Stored data:
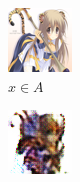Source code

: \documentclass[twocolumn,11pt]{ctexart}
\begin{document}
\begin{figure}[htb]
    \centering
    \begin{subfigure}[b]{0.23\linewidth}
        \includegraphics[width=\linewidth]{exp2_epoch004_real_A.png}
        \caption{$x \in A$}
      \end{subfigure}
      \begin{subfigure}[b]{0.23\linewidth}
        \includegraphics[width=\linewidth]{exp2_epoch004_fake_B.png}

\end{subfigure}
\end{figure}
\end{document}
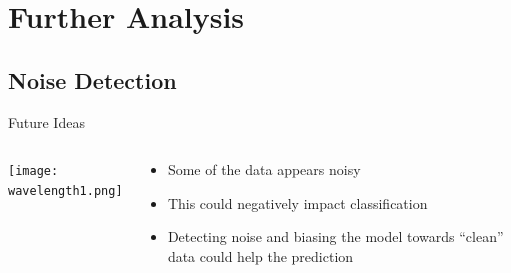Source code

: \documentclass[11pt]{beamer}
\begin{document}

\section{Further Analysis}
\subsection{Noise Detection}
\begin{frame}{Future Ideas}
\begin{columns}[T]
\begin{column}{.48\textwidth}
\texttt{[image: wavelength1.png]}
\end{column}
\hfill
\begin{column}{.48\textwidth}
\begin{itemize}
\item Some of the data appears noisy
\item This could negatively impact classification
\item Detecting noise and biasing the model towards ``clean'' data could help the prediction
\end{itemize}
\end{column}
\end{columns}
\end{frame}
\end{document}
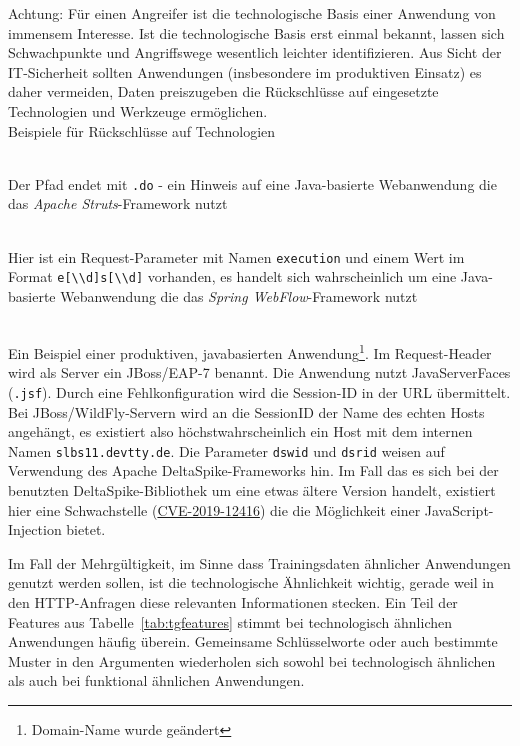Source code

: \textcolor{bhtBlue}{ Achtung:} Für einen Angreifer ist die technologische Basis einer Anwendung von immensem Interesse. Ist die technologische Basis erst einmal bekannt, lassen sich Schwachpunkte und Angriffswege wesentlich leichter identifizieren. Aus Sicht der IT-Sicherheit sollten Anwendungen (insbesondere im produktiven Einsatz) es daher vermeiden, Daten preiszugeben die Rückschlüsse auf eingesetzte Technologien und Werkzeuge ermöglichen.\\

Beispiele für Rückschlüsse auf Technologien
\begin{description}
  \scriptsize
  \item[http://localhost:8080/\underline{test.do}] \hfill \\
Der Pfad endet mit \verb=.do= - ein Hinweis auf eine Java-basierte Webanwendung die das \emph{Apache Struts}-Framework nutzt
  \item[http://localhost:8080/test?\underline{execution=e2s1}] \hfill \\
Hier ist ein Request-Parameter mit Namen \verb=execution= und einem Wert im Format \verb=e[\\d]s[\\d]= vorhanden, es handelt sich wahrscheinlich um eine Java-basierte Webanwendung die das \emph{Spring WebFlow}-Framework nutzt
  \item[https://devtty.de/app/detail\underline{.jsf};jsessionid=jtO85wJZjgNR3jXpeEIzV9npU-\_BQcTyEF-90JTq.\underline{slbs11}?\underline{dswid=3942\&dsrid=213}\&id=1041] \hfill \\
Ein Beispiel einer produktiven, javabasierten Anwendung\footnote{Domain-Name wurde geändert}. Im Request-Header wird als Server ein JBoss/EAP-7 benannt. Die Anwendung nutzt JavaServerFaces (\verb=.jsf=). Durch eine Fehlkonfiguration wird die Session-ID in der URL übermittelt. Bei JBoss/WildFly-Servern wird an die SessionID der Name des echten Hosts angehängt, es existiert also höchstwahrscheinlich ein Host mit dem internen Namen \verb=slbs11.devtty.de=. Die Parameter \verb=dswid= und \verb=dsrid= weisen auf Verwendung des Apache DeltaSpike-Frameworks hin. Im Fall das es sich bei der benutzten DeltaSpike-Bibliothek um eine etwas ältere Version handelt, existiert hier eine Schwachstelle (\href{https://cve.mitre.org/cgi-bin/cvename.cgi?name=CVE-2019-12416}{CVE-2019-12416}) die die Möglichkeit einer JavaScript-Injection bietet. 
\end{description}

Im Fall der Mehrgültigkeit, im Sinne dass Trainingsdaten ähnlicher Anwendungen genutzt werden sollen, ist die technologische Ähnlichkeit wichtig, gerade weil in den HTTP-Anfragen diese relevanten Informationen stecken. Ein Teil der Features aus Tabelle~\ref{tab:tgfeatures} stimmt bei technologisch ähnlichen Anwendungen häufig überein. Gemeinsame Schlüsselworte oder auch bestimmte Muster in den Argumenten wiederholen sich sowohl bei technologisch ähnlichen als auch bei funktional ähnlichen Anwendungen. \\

...

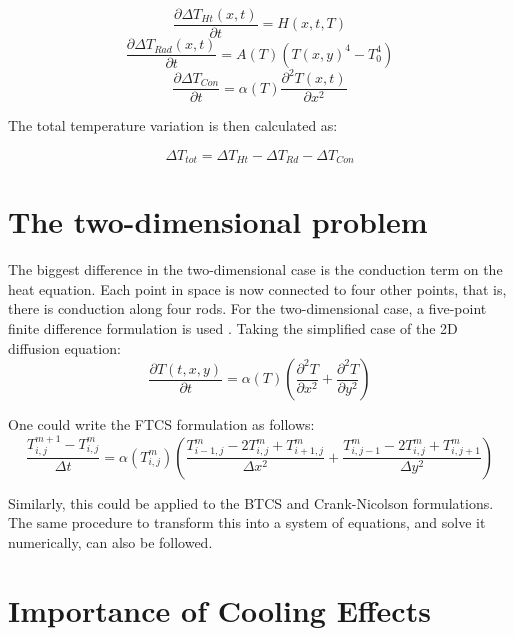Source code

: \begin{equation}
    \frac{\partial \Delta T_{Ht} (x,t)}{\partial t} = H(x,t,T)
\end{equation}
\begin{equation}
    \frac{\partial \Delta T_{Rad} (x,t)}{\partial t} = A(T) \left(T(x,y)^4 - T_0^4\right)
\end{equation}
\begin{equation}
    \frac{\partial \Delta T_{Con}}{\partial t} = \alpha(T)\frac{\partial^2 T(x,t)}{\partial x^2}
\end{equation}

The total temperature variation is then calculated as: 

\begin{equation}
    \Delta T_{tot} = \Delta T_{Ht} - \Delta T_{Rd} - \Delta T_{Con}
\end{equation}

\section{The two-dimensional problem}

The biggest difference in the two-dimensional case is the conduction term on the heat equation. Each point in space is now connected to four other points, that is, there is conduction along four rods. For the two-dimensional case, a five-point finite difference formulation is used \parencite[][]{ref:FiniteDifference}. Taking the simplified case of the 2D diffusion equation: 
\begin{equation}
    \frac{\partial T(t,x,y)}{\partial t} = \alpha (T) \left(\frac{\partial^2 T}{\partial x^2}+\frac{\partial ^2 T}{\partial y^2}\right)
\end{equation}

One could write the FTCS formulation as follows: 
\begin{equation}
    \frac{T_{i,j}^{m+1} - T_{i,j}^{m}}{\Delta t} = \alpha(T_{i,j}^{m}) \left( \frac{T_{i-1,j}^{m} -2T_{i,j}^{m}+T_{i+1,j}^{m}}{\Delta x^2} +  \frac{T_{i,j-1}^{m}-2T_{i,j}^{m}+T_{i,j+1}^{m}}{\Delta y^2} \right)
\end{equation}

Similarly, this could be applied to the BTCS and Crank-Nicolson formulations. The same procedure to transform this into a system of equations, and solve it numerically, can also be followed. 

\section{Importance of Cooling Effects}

→ **Assigned task**
Show every line from the entries that includes the word "partial".

→ **Result**
    \frac{\partial \Delta T_{Ht} (x,t)}{\partial t} = H(x,t,T)
    \frac{\partial \Delta T_{Rad} (x,t)}{\partial t} = A(T) \left(T(x,y)^4 - T_0^4\right)
    \frac{\partial \Delta T_{Con}}{\partial t} = \alpha(T)\frac{\partial^2 T(x,t)}{\partial x^2}
    \frac{\partial T(t,x,y)}{\partial t} = \alpha (T) \left(\frac{\partial^2 T}{\partial x^2}+\frac{\partial ^2 T}{\partial y^2}\right)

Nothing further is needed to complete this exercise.